Di fronte alle difficoltà logistiche dei cambi dei treni fino alla stazione di Saint-Marcellin, la Segretaria Danielle Blanc si era immediatamente attivata per organizzare l’accoglienza e i trasporti dedicati. La rinuncia finale di Ersilio, dettata dall’età e dalla salute, è un atto di profonda saggezza. Come scritto da Ersilio nelle sue lettere di ringraziamento a Christian e Danielle: «Quei giorni Vi penserò con l’anima e il cuore, un abbraccio amichevole come uno di famiglia». Una dimostrazione che la memoria viaggia oltre i confini fisici.

📜 Capitolo 8: I Manifesti Letterari d’Autore
A. MISSAGGIU ALLI NOULARI (Dialetto Salentino e Traduzione)
«Ciau me chiamu Fòcara, ritornu tutti l’anni, me trou a Noule… Sta Fòcara l’ha criata nonnuta, iou suntu pruprità toa, e tieni tuttu lu dirittu cu me cuntrolli.
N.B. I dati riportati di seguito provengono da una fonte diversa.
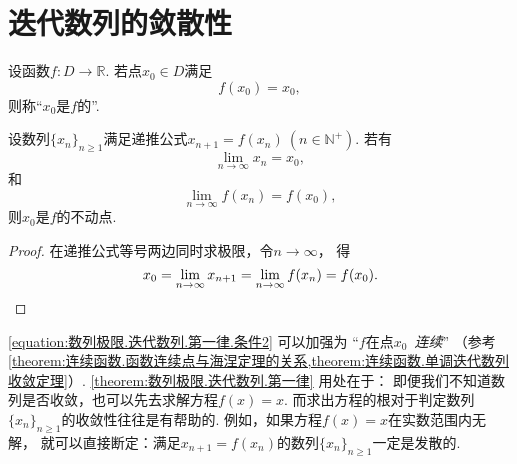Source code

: \section{迭代数列的敛散性}
\begin{definition}\label{definition:迭代数列.不动点}
设函数\(f\colon D\to\mathbb{R}\).
若点\(x_0 \in D\)满足\begin{equation*}
	f(x_0) = x_0,
\end{equation*}
则称“\(x_0\)是\(f\)的”.
\end{definition}
\begin{proposition}\label{theorem:数列极限.迭代数列.第一律}
设数列\(\{x_n\}_{n\geq1}\)满足递推公式\(x_{n+1} = f(x_n)\ (n\in\mathbb{N}^+)\).
若有\begin{equation*}%
	\lim_{n\to\infty} x_n = x_0,
\end{equation*}和\begin{equation}\label{equation:数列极限.迭代数列.第一律.条件2}
	\lim_{n\to\infty} f(x_n) = f(x_0),
\end{equation}
则\(x_0\)是\(f\)的不动点.
\begin{proof}
在递推公式等号两边同时求极限，令\(n\to\infty\)，
得\begin{equation*}
	x_0 = \lim_{n\to\infty} x_{n+1} = \lim_{n\to\infty} f(x_n) = f(x_0).
	\qedhere
\end{equation*}
\end{proof}
\end{proposition}
\begin{remark}
\cref{equation:数列极限.迭代数列.第一律.条件2} 可以加强为
“\(f\)在点\(x_0\)~\emph{连续}”
（参考\cref{theorem:连续函数.函数连续点与海涅定理的关系,theorem:连续函数.单调迭代数列收敛定理}）.
\cref{theorem:数列极限.迭代数列.第一律} 用处在于：
即便我们不知道数列是否收敛，也可以先去求解方程\(f(x) = x\).
而求出方程的根对于判定数列\(\{x_n\}_{n\geq1}\)的收敛性往往是有帮助的.
例如，如果方程\(f(x) = x\)在实数范围内无解，
就可以直接断定：满足\(x_{n+1} = f(x_n)\)的数列\(\{x_n\}_{n\geq1}\)一定是发散的.
\end{remark}
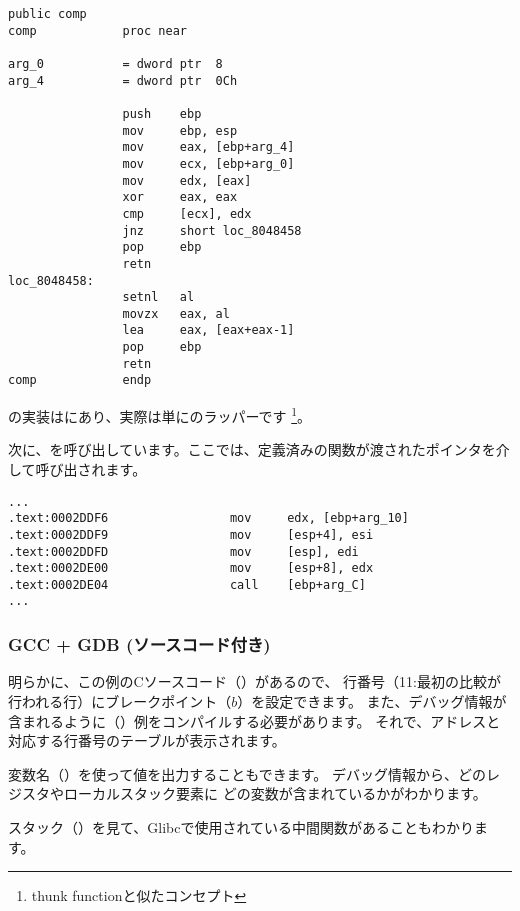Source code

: \begin{lstlisting}[style=customasmx86]
                public comp
comp            proc near

arg_0           = dword ptr  8
arg_4           = dword ptr  0Ch

                push    ebp
                mov     ebp, esp
                mov     eax, [ebp+arg_4]
                mov     ecx, [ebp+arg_0]
                mov     edx, [eax]
                xor     eax, eax
                cmp     [ecx], edx
                jnz     short loc_8048458
                pop     ebp
                retn
loc_8048458:
                setnl   al
                movzx   eax, al
                lea     eax, [eax+eax-1]
                pop     ebp
                retn
comp            endp
\end{lstlisting}


\qsort の実装はにあり、実際は単にのラッパーです
\footnote{\gls{thunk function}と似たコンセプト}。

次に、を呼び出しています。ここでは、定義済みの関数が渡されたポインタを介して呼び出されます。

\begin{lstlisting}[caption=(file libc.so.6{,} glibc version---2.10.1),style=customasmx86]
...
.text:0002DDF6                 mov     edx, [ebp+arg_10]
.text:0002DDF9                 mov     [esp+4], esi
.text:0002DDFD                 mov     [esp], edi
.text:0002DE00                 mov     [esp+8], edx
.text:0002DE04                 call    [ebp+arg_C]
...
\end{lstlisting}

\subsubsection{GCC + GDB (ソースコード付き)}

明らかに、この例のCソースコード（）があるので、
行番号（11:最初の比較が行われる行）にブレークポイント（$b$）を設定できます。 
また、デバッグ情報が含まれるように（）例をコンパイルする必要があります。
それで、アドレスと対応する行番号のテーブルが表示されます。

変数名（）を使って値を出力することもできます。
デバッグ情報から、どのレジスタやローカルスタック要素に
どの変数が含まれているかがわかります。

スタック（）を見て、Glibcで使用されている中間関数があることもわかります。

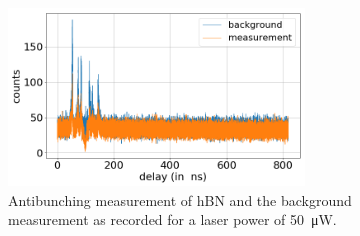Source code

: \begin{figure}[H]
    \centering
    \includegraphics[width=0.7\textwidth]{img/output_t2/antibunch_example_50.0muW.png}
    \caption{Antibunching measurement of hBN and the background measurement as recorded for a laser power of \SI{50}{\micro W}.}
    \label{fig_antibunch_raw}
\end{figure}

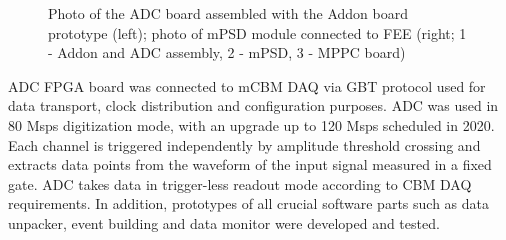 \documentclass[a4paper,11pt]{article}
\begin{document}
\begin{figure}[htbp]
\centering %
\qquad
{}
\caption{\label{fig:4} Photo of the ADC board assembled with the Addon board prototype (left); photo of mPSD module connected to FEE (right; 1 - Addon and ADC assembly, 2 - mPSD, 3 - MPPC board)}
\end{figure}

ADC FPGA board was connected to mCBM DAQ via GBT protocol used for data transport, clock distribution and configuration purposes. ADC was used in 80 Msps digitization mode, with an upgrade up to 120 Msps scheduled in 2020. Each channel is triggered independently by amplitude threshold crossing and extracts data points from the waveform of the input signal measured in a fixed gate. ADC takes data in trigger-less readout mode according to CBM DAQ requirements. In addition, prototypes of all crucial software parts such as data unpacker, event building and data monitor were developed and tested.
\end{document}
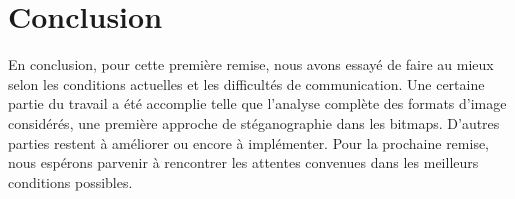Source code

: \section {Conclusion}
En conclusion, pour cette première remise, nous avons essayé de faire au mieux selon les conditions actuelles et les difficultés de communication.
Une certaine partie du travail a été accomplie telle que l'analyse complète des formats d'image considérés, une première approche de stéganographie dans les bitmaps.
D'autres parties restent à améliorer ou encore à implémenter.
Pour la prochaine remise, nous espérons parvenir à rencontrer les attentes convenues dans les meilleurs conditions possibles.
Te lu ticu cu tutto lu core, iutame cu lluciscu comu nna fiata, nu mme lassare cu mme sbinnene… Mpussessate te la Fòcara toa!»
«Ciao mi chiamo Fòcara! Questa Fòcara l’ha creata tuo nonno, io sono di tua proprietà e hai tutto il diritto di controllarmi. Te lo chiedo (Cu Tuttu lu Core) aiutami a splendere come sempre, non lasciare che mi svendano. Affronteremo tutto insieme e sarà ancora più fantastica la nostra festa del fuoco. Riprenditi la tua Fòcara!»
B. LA POESIA “NOVULUM” (Dedicata a Pina Sorrenti)
Tuttu ncigna / cu na sarmenta te igne / ca ddentane sarcine, / li cristiani se le passane / a spaddra, una subbra llaura… / Eccuu…la Fòcara / cu na favilla se / dduma lu fuecu / ca face criscere / la vampa intra l’uecchi… / Mpiccia lu fuecu…. ca sintimu / lu rusciu te la Fòcara / e lu ndore te la purvere te sparu… / Le vampe ne lassane / nu segnu intra ll’uecchi / e scarfane lu core / Mpizzicamu lu fuecu bbuenu te la Fòcara.